Left almost destitute, and no longer young enough to attract a new husband, Moll eventually took to crime, stealing things. She renewed acquaintance with the midwife, who was by now a pawnbroker and leader of thieves. Moll became an excellent and successful thief, and had many adventures, and used all sorts of clever techniques to steal silver and cloth. She was very careful, never used violence, and never let her colleagues know who she was or where she lived. They were often caught, but she stayed free and prospered, until at last she was caught stealing some silk.
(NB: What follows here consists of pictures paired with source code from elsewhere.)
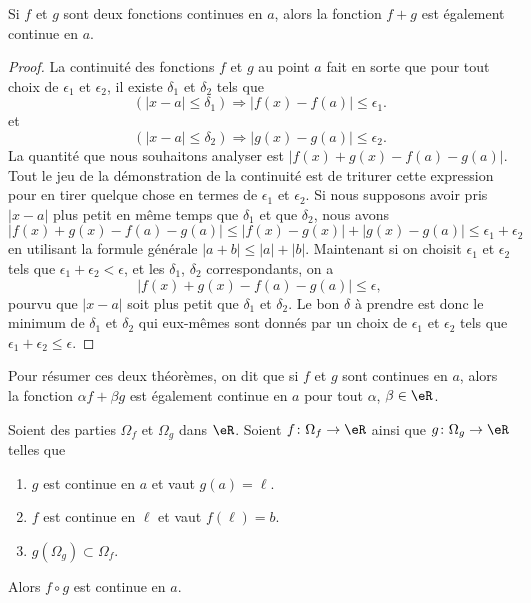 \begin{theorem}
Si $f$ et $g$ sont deux fonctions continues en $a$, alors la fonction $f+g$ est également continue en $a$.
\end{theorem}

\begin{proof}
La continuité des fonctions $f$ et $g$ au point $a$ fait en sorte que pour tout choix de $\epsilon_1$ et $\epsilon_2$, il existe $\delta_1$ et $\delta_2$ tels que
\[
  (| x-a |\leq \delta_1)\Rightarrow | f(x)-f(a) |\leq \epsilon_1.
\]
et
\[
  (| x-a |\leq \delta_2)\Rightarrow | g(x)-g(a) |\leq \epsilon_2.
\]
La quantité que nous souhaitons analyser est $| f(x)+g(x)-f(a)-g(a) |$. Tout le jeu de la démonstration de la continuité est de triturer cette expression pour en tirer quelque chose en termes de $\epsilon_1$ et $\epsilon_2$. Si nous supposons avoir pris $| x-a |$ plus petit en même temps que $\delta_1$ et que $\delta_2$, nous avons
\[
| f(x)+g(x)-f(a)-g(a) |\leq| f(x)-g(x) |+| g(x)-g(a) |\leq\epsilon_1+\epsilon_2
\]
en utilisant la formule générale $| a+b |\leq | a |+| b |$. Maintenant si on choisit $\epsilon_1$ et $\epsilon_2$ tels que $\epsilon_1+\epsilon_2<\epsilon$, et les $\delta_1$, $\delta_2$ correspondants, on a
\[
| f(x)+g(x)-f(a)-g(a) |\leq\epsilon,
\]
pourvu que $| x-a |$ soit plus petit que $\delta_1$ et $\delta_2$. Le bon $\delta$ à prendre est donc le minimum de $\delta_1$ et $\delta_2$ qui eux-mêmes sont donnés par un choix de $\epsilon_1$ et $\epsilon_2$ tels que $\epsilon_1+\epsilon_2\leq\epsilon$.
\end{proof}

Pour résumer ces deux théorèmes, on dit que si $f$ et $g$ sont continues en $a$, alors la fonction $\alpha f+\beta g$ est également continue en $a$ pour tout $\alpha$, $\beta\in\eR$.

\begin{proposition}     \label{PROPooVNKVooJvxarf}
    Soient des parties \( \Omega_f\) et \( \Omega_g\) dans \( \eR\). Soient \( f\colon \Omega_f\to \eR\) ainsi que \( g\colon \Omega_g\to \eR\) telles que
    \begin{enumerate}
        \item
            \( g\) est continue en \( a\) et vaut \( g(a)=\ell\).
        \item
            \( f\) est continue en \( \ell\) et vaut \( f(\ell)=b\).
        \item
            \( g(\Omega_g)\subset \Omega_f\).
    \end{enumerate}
    Alors \( f\circ g\) est continue en \( a\).
\end{proposition}

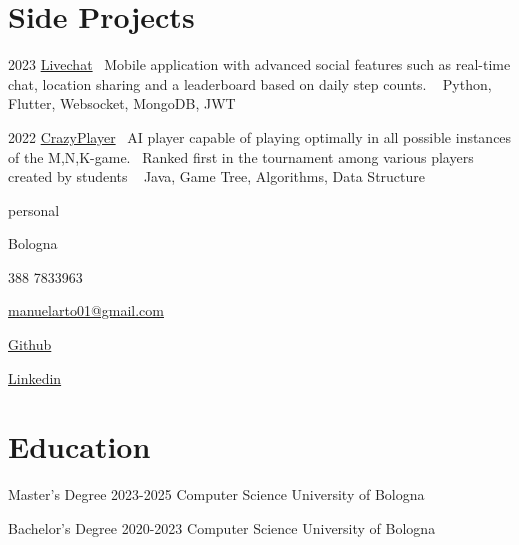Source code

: \documentclass{tccv}
\begin{document}
\section{Side Projects}

\begin{yearlist}

\item{2023}
     {\href{https://github.com/manuelarto/livechat}{Livechat}}
     {\textbullet~Mobile application with advanced social features such as real-time chat, location sharing and a leaderboard based on daily step counts. \newline
    \textbullet~ Python, Flutter, Websocket, MongoDB, JWT}
\item{2022}
     {\href{https://github.com/manuelarto/crazyplayer}{CrazyPlayer}}
     {\textbullet~AI player capable of playing optimally in all possible instances of the M,N,K-game. \newline
     \textbullet~Ranked first in the tournament among various players created by students \newline
    \textbullet~ Java, Game Tree, Algorithms, Data Structure}

\end{yearlist}


\newpage


\begin{keyvaluelist}{personal}
    \item[\faHome] Bologna
    \item[\faPhone] 388 7833963
    \item[\faEnvelope] \href{mailto:my@email.address}{manuelarto01@gmail.com}
    \item[\faGithub] \href{https://github.com/manuelarto}{Github}
    \item[\faLinkedin] \href{https://www.linkedin.com/in/manuel-arto-696012203/}{Linkedin}
\end{keyvaluelist}


\section{Education}

\begin{yearlist}

\item[Master's Degree]{2023-2025}
     {Computer Science}
     {University of Bologna}

\item[Bachelor's Degree]{2020-2023}
    {Computer Science}
    {University of Bologna}

\end{yearlist}
\end{document}
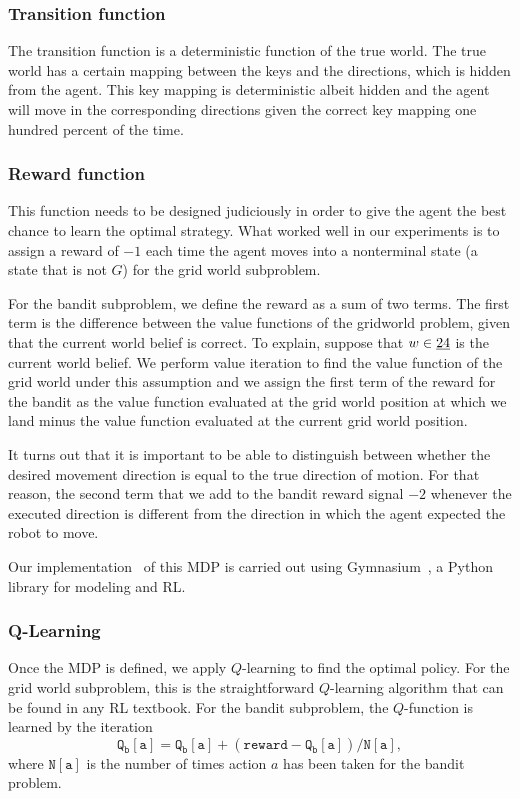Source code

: \subsubsection{Transition function}
%
The transition function is a deterministic function of the true world. The true 
world has a certain mapping between the keys and the directions, which is hidden
from the agent. This key mapping is deterministic albeit hidden and the agent
will move in the corresponding directions given the correct key mapping one
hundred percent of the time.

\subsubsection{Reward function}
\label{sssec:reward}
%
This function needs to be designed judiciously in order to give the agent the
best chance to learn the optimal strategy. What worked well in our experiments
is to assign a reward of $-1$ each time the agent moves into a nonterminal state
(a state that is not $G$) for the grid world subproblem. 

For the bandit subproblem, we define the reward as a sum of two terms. The first
term is the difference between the value functions of the gridworld problem,
given that the current world belief is correct. To explain, suppose that $w \in
\uline{24}$ is the current world belief. We perform value iteration to find the
value function of the grid world under this assumption and we assign the first
term of the reward for the bandit as the value function evaluated at the grid
world position at which we land minus the value function evaluated at the
current grid world position.

It turns out that it is important to be able to distinguish between whether the 
desired movement direction is equal to the true direction of motion. For that 
reason, the second term that we add to the bandit reward signal $-2$ whenever
the executed direction is different from the direction in which the agent
expected the robot to move.

Our implementation~\cite{saticiGitHub} of this MDP is carried out using 
Gymnasium~\cite{towers2024gymnasium}, a Python library for modeling and RL.


\subsubsection{Q-Learning}

Once the MDP is defined, we apply $Q$-learning to find the optimal policy. For 
the grid world subproblem, this is the straightforward $Q$-learning algorithm 
that can be found in any RL textbook. For the bandit subproblem, the $Q$-function is learned by the iteration
%
\[
\mathtt{
Q_b[a] = Q_b[a] + (reward - Q_b[a]) / N[a],
}
\]
%
where $\mathtt{N[a]}$ is the number of times action $a$ has been taken for the 
bandit problem.

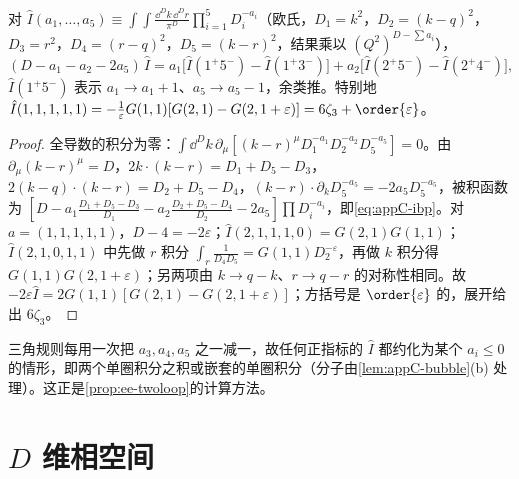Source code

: \begin{lemma}\label{lem:appC-ibp}
对 $\hat I(a_1,\dots,a_5)\equiv\int\!\!\int\frac{\dd^Dk\,\dd^Dr}{\pi^D}\prod_{i=1}^5D_i^{-a_i}$（欧氏，$D_1=k^2$，$D_2=(k-q)^2$，$D_3=r^2$，$D_4=(r-q)^2$，$D_5=(k-r)^2$，结果乘以 $(Q^2)^{D-\sum a_i}$），
\begin{equation}\label{eq:appC-ibp}
(D-a_1-a_2-2a_5)\,\hat I=a_1\big[\hat I(1^+5^-)-\hat I(1^+3^-)\big]+a_2\big[\hat I(2^+5^-)-\hat I(2^+4^-)\big],
\end{equation}
$\hat I(1^+5^-)$ 表示 $a_1\to a_1+1$、$a_5\to a_5-1$，余类推。特别地 $\hat I(1,1,1,1,1)=-\frac1\varepsilon G(1,1)[G(2,1)-G(2,1+\varepsilon)]=6\zeta_3+\order{\varepsilon}$。
\end{lemma}
\begin{proof}
全导数的积分为零：$\int\dd^Dk\,\partial_\mu[(k-r)^\mu D_1^{-a_1}D_2^{-a_2}D_5^{-a_5}]=0$。由 $\partial_\mu(k-r)^\mu=D$，$2k\cdot(k-r)=D_1+D_5-D_3$，$2(k-q)\cdot(k-r)=D_2+D_5-D_4$，$(k-r)\cdot\partial_kD_5^{-a_5}=-2a_5D_5^{-a_5}$，被积函数为 $[D-a_1\frac{D_1+D_5-D_3}{D_1}-a_2\frac{D_2+D_5-D_4}{D_2}-2a_5]\prod D_i^{-a_i}$，即\cref{eq:appC-ibp}。对 $a=(1,1,1,1,1)$，$D-4=-2\varepsilon$；$\hat I(2,1,1,1,0)=G(2,1)G(1,1)$；$\hat I(2,1,0,1,1)$ 中先做 $r$ 积分 $\int_r\frac1{D_4D_5}=G(1,1)D_2^{-\varepsilon}$，再做 $k$ 积分得 $G(1,1)G(2,1+\varepsilon)$；另两项由 $k\to q-k$、$r\to q-r$ 的对称性相同。故 $-2\varepsilon\hat I=2G(1,1)[G(2,1)-G(2,1+\varepsilon)]$；方括号是 $\order{\varepsilon}$ 的，展开给出 $6\zeta_3$\cite{ChetyrkinTkachov1981,Tkachov1981}。
\end{proof}
三角规则每用一次把 $a_3,a_4,a_5$ 之一减一，故任何正指标的 $\hat I$ 都约化为某个 $a_i\le0$ 的情形，即两个单圈积分之积或嵌套的单圈积分（分子由\cref{lem:appC-bubble}(b) 处理）。这正是\cref{prop:ee-twoloop}的计算方法。

\section{$D$ 维相空间}\label{sec:appC-phase-space}

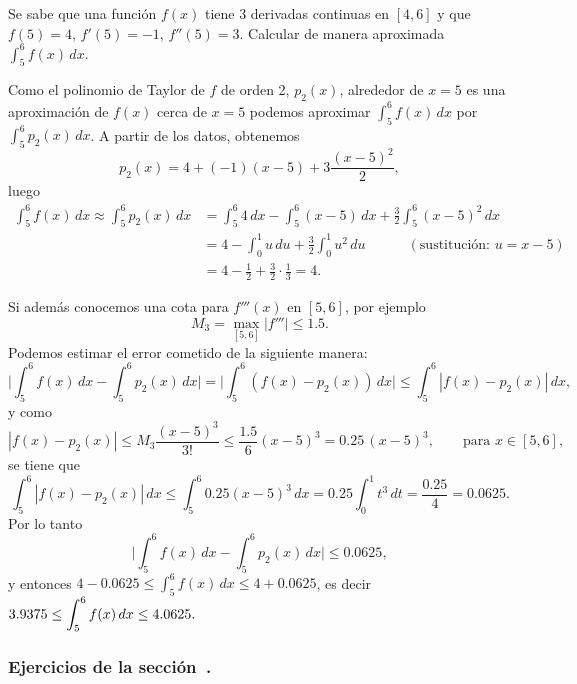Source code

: \begin{example}
 Se sabe que una función $f(x)$ tiene 3 derivadas continuas en $[4,6]$ y que $f(5) = 4$, $f'(5) = -1$, $f''(5) = 3$. Calcular de manera aproximada $\int_5^6 f(x) \, dx$.

Como el polinomio de Taylor de $f$ de orden 2, $p_2(x)$, alrededor de $x=5$ es una aproximación de $f(x)$ cerca de $x=5$ podemos aproximar $\int_5^6 f(x)\, dx$ por $\int_5^6 p_2(x)\, dx$.
A partir de los datos, obtenemos
\[
 p_2(x) = 4 + (-1) (x-5) + 3 \frac{(x-5)^2}{2},
\]
luego
\[
\begin{aligned}
 \int_5^6 f(x) \, dx \approx \int_5^6 p_2(x) \, dx &= \int_5^6 4 \, dx - \int_5^6 (x-5) \, dx + \frac32 \int_5^6 (x-5)^2\, dx \\
&= 4 - \int_0^1 u \, du + \frac32 \int_0^1 u^2 \, du \quad\qquad(\text{sustitución: }u = x-5) \\
&= 4 - \frac12 + \frac32 \cdot \frac13 = 4.
\end{aligned}
\]

Si además conocemos una cota para $f'''(x)$ en $[5,6]$, por ejemplo
\[
 M_3 = \max_{[5,6]} |f'''| \le 1.5.
\]
Podemos estimar el error cometido de la siguiente manera:
\[
 \Big| \int_5^6 f(x)\, dx - \int_5^6 p_2(x) \, dx \Big|
= \Big| \int_5^6 (f(x) - p_2(x)) \, dx \Big|
\le \int_5^6 |f(x) - p_2(x)| \, dx,
\]
y como 
\[
 |f(x) - p_2(x)| \le M_3 \frac{(x-5)^3}{3!} \le \frac{1.5}{6} (x-5)^3 = 0.25 \, (x-5)^3, \qquad\text{para } x \in [5,6],
\]
se tiene que
\[
 \int_5^6 |f(x) - p_2(x)|\, dx \le \int_5^6 0.25 (x-5)^3 \, dx = 0.25 \int_0^1 t^3 \, dt = \frac{0.25}{4} = 0.0625.
\]
Por lo tanto
\[
 \Big| \int_5^6 f(x)\, dx - \int_5^6 p_2(x) \, dx \Big| \le 0.0625,
\]
y entonces $ 4 - 0.0625 \le \int_5^6 f(x) \, dx \le 4 + 0.0625 $, es decir
$\displaystyle
 3.9375 \le \int_5^6 f(x) \, dx \le 4.0625.
$
 






\end{example}



\subsubsection*{Ejercicios de la sección~.}

\begin{enumerate}

\end{enumerate}

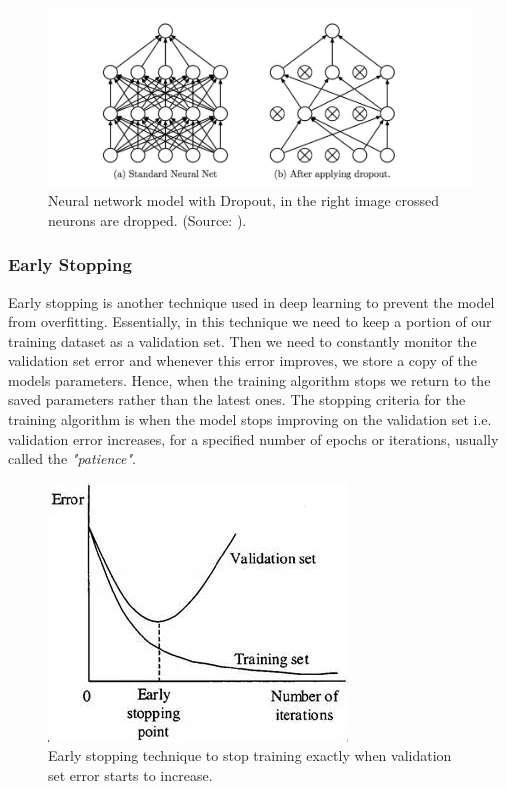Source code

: \documentclass[a4paper, 12pt]{article}
\numberwithin{equation}{section}
\numberwithin{figure}{section}
\numberwithin{table}{section}
\begin{document}
	\begin{figure}[H]
		\centering
		\includegraphics[scale=0.35, keepaspectratio]{dropout.jpg}
		\caption[Neural network model with Dropout]{Neural network model with Dropout, in the right image crossed neurons are dropped. (Source: \cite{eff_backprop}).}
		\label{fig:dropout}
	\end{figure}

	\subsubsection{Early Stopping}
	
	Early stopping is another technique used in deep learning to prevent the model from overfitting. Essentially, in this technique we need to keep a portion of our training dataset as a validation set. Then we need to constantly monitor the validation set error and whenever this error improves, we store a copy of the models parameters. Hence, when the training algorithm stops we return to the saved parameters rather than the latest ones. The stopping criteria for the training algorithm is when the model stops improving on the validation set i.e. validation error increases, for a specified number of epochs or iterations, usually called the \textit{"patience"}.
	
	\begin{figure}[H]
		\centering
		\includegraphics[scale=0.7, keepaspectratio]{early_stopping.jpg}
		\caption[Early stopping]{Early stopping technique to stop training exactly when validation set error starts to increase.}

		\label{fig:early_stop}
	\end{figure}
	
\end{document}
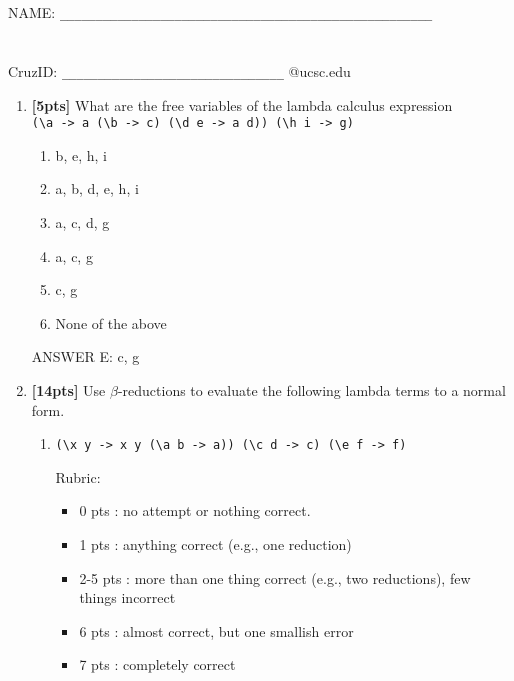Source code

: \documentclass[paper=letter, fontsize=13pt]{article} %
\numberwithin{equation}{section} %
\newif\ifshowanswers\showanswerstrue
\begin{document}
\bigskip
\bigskip
\bigskip
\bigskip
\bigskip
\bigskip
\bigskip
\bigskip
\bigskip
\bigskip
\bigskip
\bigskip
\bigskip
\bigskip
\bigskip
\bigskip
\noindent NAME: \verb|____________________________________________________| \\
\bigskip\\ 
\bigskip\\
CruzID: \verb|_______________________________| @ucsc.edu

\newpage
{}

\bigskip

\begin{enumerate} 
 \item \textbf{[5pts]} What are the free variables of the lambda calculus expression \\
           \verb|(\a -> a (\b -> c) (\d e -> a d)) (\h i -> g)|
          \begin{enumerate}
          \item b, e, h, i
          \item a, b, d, e, h, i
          \item a, c, d, g
          \item a, c, g
          \item c, g
          \item None of the above
          \end{enumerate}

\ifshowanswers
ANSWER E: c, g
\fi

\item \textbf{[14pts]} Use $\beta$-reductions to evaluate the following lambda terms to a normal form. \\
\bigskip
\bigskip
\begin{enumerate}[label=(\Alph*)]
\item 
\verb|(\x y -> x y (\a b -> a)) (\c d -> c) (\e f -> f)|
\ifshowanswers
Rubric:
\begin{itemize}
\item 0 pts : no attempt or nothing correct.
\item 1 pts : anything correct (e.g., one reduction)
\item 2-5 pts : more than one thing correct (e.g., two reductions), few things incorrect
\item 6 pts : almost correct, but one smallish error
\item 7 pts : completely correct
\end{itemize}
\else
\bigskip
\bigskip
\bigskip
\bigskip
\bigskip
\bigskip
\bigskip
\bigskip
\bigskip
\bigskip
\bigskip
\bigskip
\bigskip
\bigskip
\bigskip
\bigskip
\fi


\end{enumerate}
\end{enumerate}
\end{document}
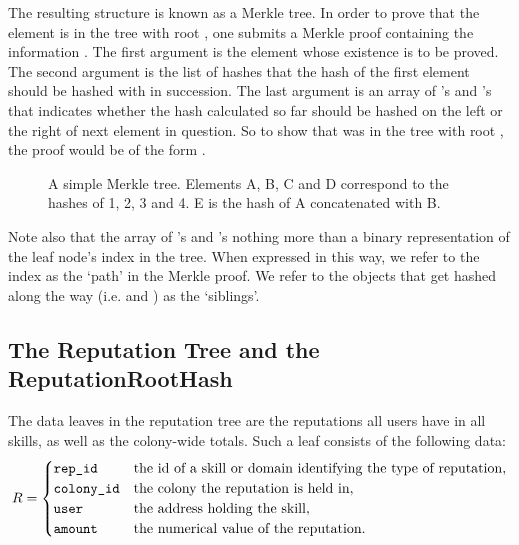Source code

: The resulting structure is known as a Merkle tree. In order to prove that the element  is in the tree with root , one submits a Merkle proof containing the information . The first argument is the element whose existence is to be proved. The second argument is the list of hashes that the hash of the first element should be hashed with in succession. The last argument is an array of 's and 's that indicates whether the hash calculated so far should be hashed on the left or the right of next element in question. So to show that  was in the tree with root , the proof would be of the form .
\begin{figure}
\centering
 \caption{A simple Merkle tree. Elements A, B, C and D correspond to the hashes of 1, 2, 3 and 4. E is the hash of A concatenated with B.}
 \label{fig:Merkleexample}
\end{figure}

Note also that the array of 's and 's nothing more than a binary representation of the leaf node's index in the tree. When expressed in this way, we refer to the index as the `path' in the Merkle proof. We refer to the objects that get hashed along the way (i.e.  and ) as the `siblings'.


\subsection{The Reputation Tree and the ReputationRootHash}\label{sec:reptree}
The data leaves in the reputation tree are the reputations all users have in all skills, as well as the colony-wide totals. Such a leaf consists of the following data:
\[
R = 
\begin{cases}
 \texttt{rep\_id} & \textnormal{the id of a skill or domain identifying the type of reputation},\\
 \texttt{colony\_id} & \textnormal{the colony the reputation is held in},\\
 \texttt{user} & \textnormal{the address holding the skill},\\
 \texttt{amount} & \textnormal{the numerical value of the reputation}.
\end{cases}
\]

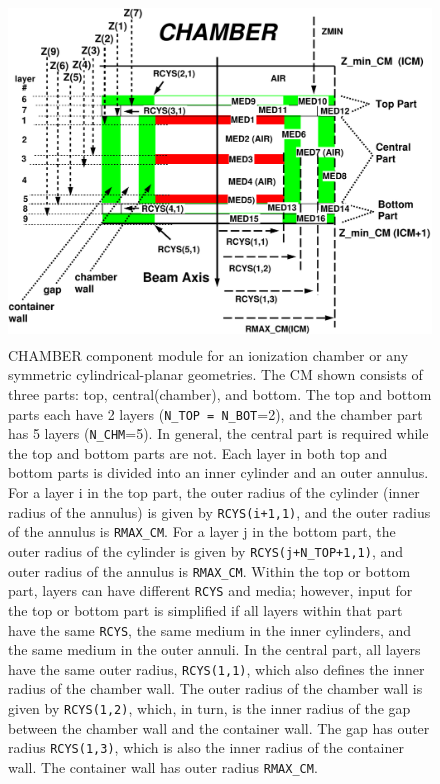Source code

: \documentclass[12pt,twoside]{article}
\begin{document}
\begin{figure}[h]
\begin{center}
\leavevmode
\mbox{}\hspace{0cm}
\includegraphics[height=9.0cm]{figures/chamberd}
\end{center}
\caption[CHAMBER CM geometry]
{CHAMBER component module for an ionization chamber or any symmetric
cylindrical-planar geometries. The CM shown consists of three parts: top,
central(chamber), and bottom.  The top and bottom parts each have 2
layers ({\tt N\_TOP = N\_BOT}=2),
and the chamber part has 5 layers ({\tt N\_CHM}=5).  In
general, the central part is required while the
top and bottom parts are not.  Each layer in both top and bottom parts
is divided into an inner cylinder and an outer annulus.  For a
layer i in the top part, the outer
radius of the cylinder (inner radius of the annulus) is given by
{\tt RCYS(i+1,1)}, and the outer radius of the annulus is {\tt RMAX\_CM}.
For a
layer j in the bottom part, the outer radius of the cylinder is
given by {\tt RCYS(j+N\_TOP+1,1)}, and outer radius of the annulus is
{\tt RMAX\_CM}.
Within the top or bottom part, layers can have different {\tt RCYS} and media;
however, input for the top or bottom part is simplified if all layers
within that
part have the same {\tt RCYS}, the same medium in the inner cylinders, and
the same medium in the outer annuli.  In the central part, all layers
have the same outer radius, {\tt RCYS(1,1)}, which also defines the inner
radius of the chamber wall.  The outer radius of the chamber wall is
given by {\tt RCYS(1,2)}, which, in turn, is the inner radius of the gap
between the chamber wall and the container wall.  The gap has outer
radius {\tt RCYS(1,3)}, which is also the inner radius of the container wall.
The container wall has outer radius {\tt RMAX\_CM}.}
\label{fig_CHAMBERD}
\end{figure}
\clearpage
\end{document}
Committed to Newgate, Moll was at first unrepentant, though she regretted having been caught. Many of the prisoners there did not seem to mind their terrible surroundings or their death sentences. Moll was softened, however, when she saw her Lancashire husband being brought in for highway robbery. She was cast into despair when she received a death sentence, and with the aid of a minister sent by her friend the midwife, who she called her governess, she became a good Christian. The minister obtained a reprieve from the gallows, and then a lesser sentence, that of transportation to Virginia. Moll visited her Lancashire husband and they reasserted their love. He was more willing at first to hang than to voluntarily accept transportation without trial, but Moll convinced him that, with money, their lives in Virginia could be quite comfortable. Without appropriate gifts of money to various people, they at last found themselves luxuriously installed on a ship to Virginia, along with the tools that Moll's governess bought them with Moll's money from theft.
In Virginia Moll was not able at first to acknowledge herself to be her brother's former wife and the mother of his son, now a thriving young man, because she did not want her Lancashire husband to know about the incest. So instead they settled in Virginia quite far from the place where her brother and son lived, and began a tobacco plantation. After a year Moll returned to see her son, who was overjoyed to see her - but they did not let her brother know of her, since he was old, bitter, and passionate. Her son gave her the income from some land her mother had left her, which she was able to use to transform her other plantation into quite a thriving place. Soon afterwards her brother died and she was able to tell her husband about that marriage, and could appear openly married in front of her son.
Moll and her husband became quite rich and ultimately moved back to England (incognito) to end their days there.